Трогательная любовь к советским людям – сознательным коллективистам – принимала подчас курьезные формы. Столкнувшись с каким-нибудь безобразием (от которых, впрочем, слушателей ИОН в Союзе всячески оберегали), взрослый человек мог, например, вполне серьезно задать такой вопрос: «Тот, кто украл в гардеробе пальто у нашего товарища, – наверное, не коллективист?»

А один случай запомнился мне на всю жизнь. В начале 80-х годов мы находились с группой слушателей и переводчиков в областном украинском городе, под бдительной опекой обкома партии (эта форма работы называлась «практикой по изучению советской действительности»). И вот два местных юнца, напрочь лишённые опыта и интуиции и вооруженные чуть ли не кухонными ножами, вздумали ограбить иностранца, зашедшего в ресторанный туалет.

Более неудачный объект они не могли придумать. Это был суровый никарагуанский партизан, не имевший при себе никакой валюты, зато профессионально владевший приемами ближнего боя и убивавший противника ударом кулака. Добавлю, что перед этим он прослушал в ИОН курс «марксистской социальной психологии».

Поняв, что в туалете происходит что-то неладное (оттуда, задев меня плечом, стремглав выскочил перепуганный парень), я бросился к месту события, боясь даже вообразить, что там увижу; за мной бежали другие слушатели, инструкторы обкома и «товарищи в штатском». Вместо ожидавшейся «горы трупов» мы увидели совершенно замечательную картину. Кряжистый никарагуанец держал подмышкой голову одного из незадачливых грабителей – длинноногого мальчишки, склонившегося в три погибели – и, ласково (!) постукивая его кулаком по скуле, приговаривал по-испански: «Товарищ – не коллективист, а советскому юноше следует быть коллективистом… »

Когда мальчика, который дрожал от страха и от полного непонимания происходящего, вынули из нежных, но цепких объятий, никарагуанец попросил выяснить, понял ли советский товарищ свою ошибку и станет ли он в дальнейшем коллективистом. Сдерживаясь из последних сил, чтобы истерически не расхохотаться, я перевёл вопрос. Парень по-прежнему ничего не понимал, но уже был готов на всё и клятвенно пообещал «стать коллективистом». После чего, кажется, был отпущен восвояси, поскольку всем участникам и свидетелям этого события было невыгодно фиксировать его документально.

Я привел этот забавный эпизод, чтобы пояснить, почему термин «коллективное поведение» для действий, скажем, агрессивной, стяжательной или панической толпы был в наших условиях совершенно неприемлем. В одном из учебных пособий тех лет даже использовался термин «внеколлективное поведение», но такой антиперевод выглядел совсем уж нелепо, с чем согласились и сами авторы.

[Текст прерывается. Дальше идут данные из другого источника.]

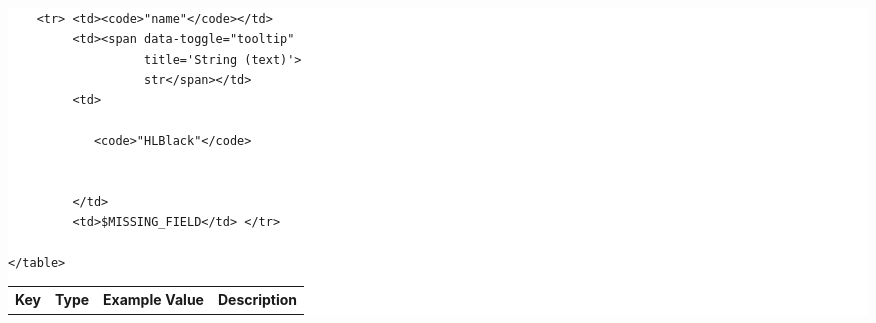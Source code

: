         <tr> <td><code>"name"</code></td> 
             <td><span data-toggle="tooltip"
                       title='String (text)'>
                       str</span></td> 
             <td>
             
                <code>"HLBlack"</code>
             
                
             </td> 
             <td>$MISSING_FIELD</td> </tr>
        
    </table>
</div>

    

    

    

<script>
$(document).ready(function() {
    $( "#explore-voting-majority-assigner" ).dialog({
      autoOpen: false,
      width: 'auto',
      create: function (event, ui) {
        // Set max-width
        $(this).parent().css("maxWidth", "600px");
      }
    });
    
    $("#btn-explore-voting-majority-assigner-id").click(function() {
        $( "#explore-voting-majority-assigner-id" ).dialog("open").css({'max-height':"400px", overflow:"auto"});;
        $('.ui-dialog :button').blur();
    });
        
    
    $("#btn-explore-voting-majority-assigner-long-name").click(function() {
        $( "#explore-voting-majority-assigner-long-name" ).dialog("open").css({'max-height':"400px", overflow:"auto"});;
        $('.ui-dialog :button').blur();
    });
        
    
    $("#btn-explore-voting-majority-assigner-name").click(function() {
        $( "#explore-voting-majority-assigner-name" ).dialog("open").css({'max-height':"400px", overflow:"auto"});;
        $('.ui-dialog :button').blur();
    });
        
    
});
</script>

<div id='explore-voting-majority-writer' title='Dictionary (3 keys)'>
    <table class='table table-sm table-striped table-bordered' >
        <tr> <th>Key</th> <th>Type</th> <th>Example Value</th> <th>Description</th></tr>
        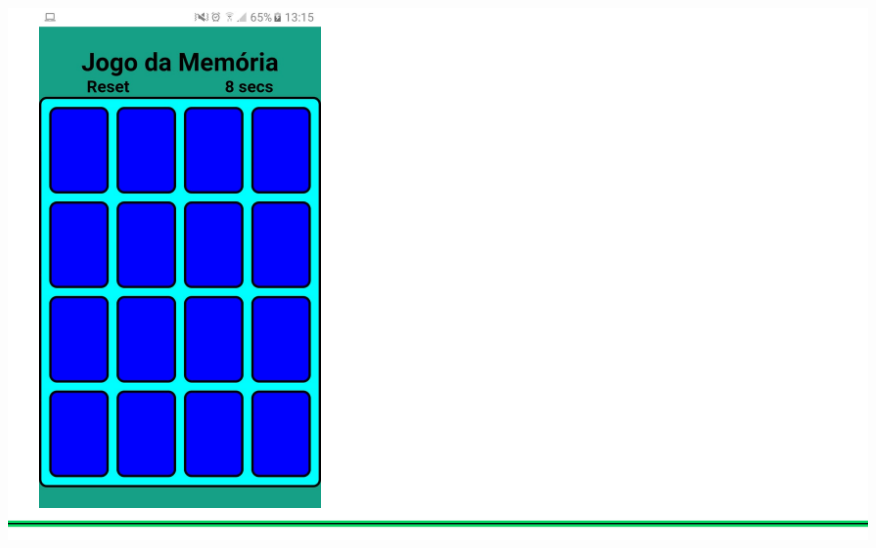   <img src="./img/mobile.jpeg" alt="Mobile Version" height="500" width="40%">
</div>
<img src="./img/line.png" alt="line" width="100%">
<br>
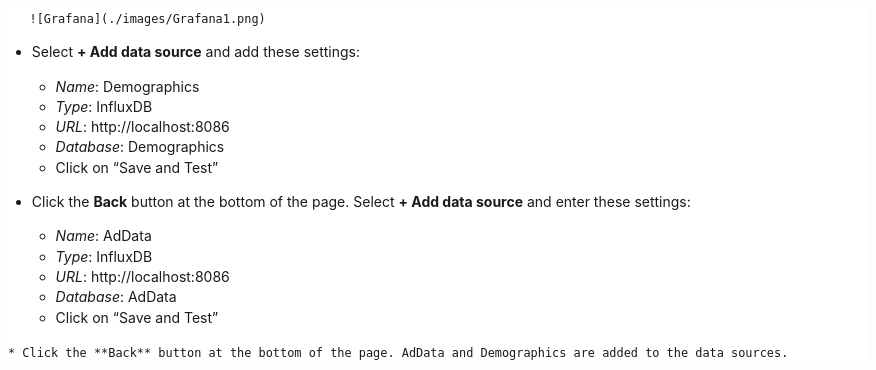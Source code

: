       ![Grafana](./images/Grafana1.png)

  * Select **+ Add data source** and add these settings:
     * *Name*: Demographics
     * *Type*: InfluxDB
     * *URL*: http://localhost:8086
     * *Database*: Demographics
     * Click on “Save and Test”

   * Click the **Back** button at the bottom of the page. Select **+ Add data source** and enter these settings:
     * *Name*: AdData
     * *Type*: InfluxDB
     * *URL*: http://localhost:8086
     * *Database*: AdData
     * Click on “Save and Test”

    * Click the **Back** button at the bottom of the page. AdData and Demographics are added to the data sources.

В конце концов, после долгих обсуждений был принят термин «стихийное массовое поведение» (spontaneous mass behavior), который далее и использовался, иногда с изменением последовательности слов.

вернуться

1

В 1979 году меня попросили выступить с лекцией на курсах повышения квалификации преподавателей социальной психологии областных партшкол. Я с удивлением обнаружил аудиторию из пятидесяти человек почти исключительно преклонного возраста со значками ветеранов войны и труда. На лекции они переспрашивали фамилии крупнейших зарубежных ученых (3. Фрейда и К. Левина), а после рассказали, как получили партийное задание преподавать новую дисциплину.